Question

I recently installed the Visual Studio 11 Developer Preview. While playing with threads and futures, I came around this setup:

#include <future>
#include <iostream>

int foo(unsigned a, unsigned b)
{
    return 5;
}

int main()
{
    std::future<int> f = std::async(foo, 5, 7);
    std::cout << f.get();
}

So, very simple. But since there are two arguments for "foo", VS 11 doesn't want to compile it. (However, g++ does: http://ideone.com/ANrPj) (The runtime error is no problem: std::future exception on gcc experimental implementation of C++0x) (VS 11 errormessage: http://pastebin.com/F9Xunh2s)

I'm a little confused right now, since this error seems extremely obvious to me, even if it is a developer preview. So my questions are:

  • Is this code correct according to the C++11 standard?
  • Is this bug already known/reported?
Was it helpful?

Solution

Try below adhoc workaround. (I tried at Visual Studio 11 Beta)

std::future<int> f = std::async(std::launch::any, foo, 5, 7);

As C++11 standards function std::async() has two overloads, but MSVC/CRT can't do correct overload resolution. Furthermore std::launch::any is NOT a part of standard. (it requires std::launch::async|std::launch::deferred, but they can't compile again)

OTHER TIPS

std::future is supposed to be a variadic template. This is what allows you to pass an arbitrary number of arguments to the function being invoked asynchronously.

Unfortunately, the current preview of VS 11 doesn't support variadic templates, which means it doesn't have the mechanism for you to pass more than one argument to the function.

Bottom line: VS is wrong. I'm not sure if anybody has reported this as a bug, but it's a direct consequence of a fact that's already well known, so reporting it probably wouldn't/won't do a whole lot of good other than indirectly adding a vote that variadic templates are important.

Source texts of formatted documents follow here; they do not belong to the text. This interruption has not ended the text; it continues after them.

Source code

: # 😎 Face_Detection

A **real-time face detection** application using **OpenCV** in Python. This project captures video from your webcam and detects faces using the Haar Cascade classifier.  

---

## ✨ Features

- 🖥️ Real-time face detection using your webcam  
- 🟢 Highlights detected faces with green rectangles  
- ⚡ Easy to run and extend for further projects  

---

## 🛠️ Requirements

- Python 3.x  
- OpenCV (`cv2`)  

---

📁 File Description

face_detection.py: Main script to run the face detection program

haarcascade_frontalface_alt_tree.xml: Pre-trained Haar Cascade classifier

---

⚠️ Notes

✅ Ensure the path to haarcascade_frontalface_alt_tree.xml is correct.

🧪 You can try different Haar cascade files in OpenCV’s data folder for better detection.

If you look on the VC++ News page, they (currently) have a link to a survey that's supposed to allow you to indicate priorities you'd assign to conformance with various C++11 features. Unfortunately it seems to be offline, at least at the moment. When you can, filling it in to indicate that you consider variadic templates a high priority has at least some chance of doing some good for this (though I obviously can't guarantee anything).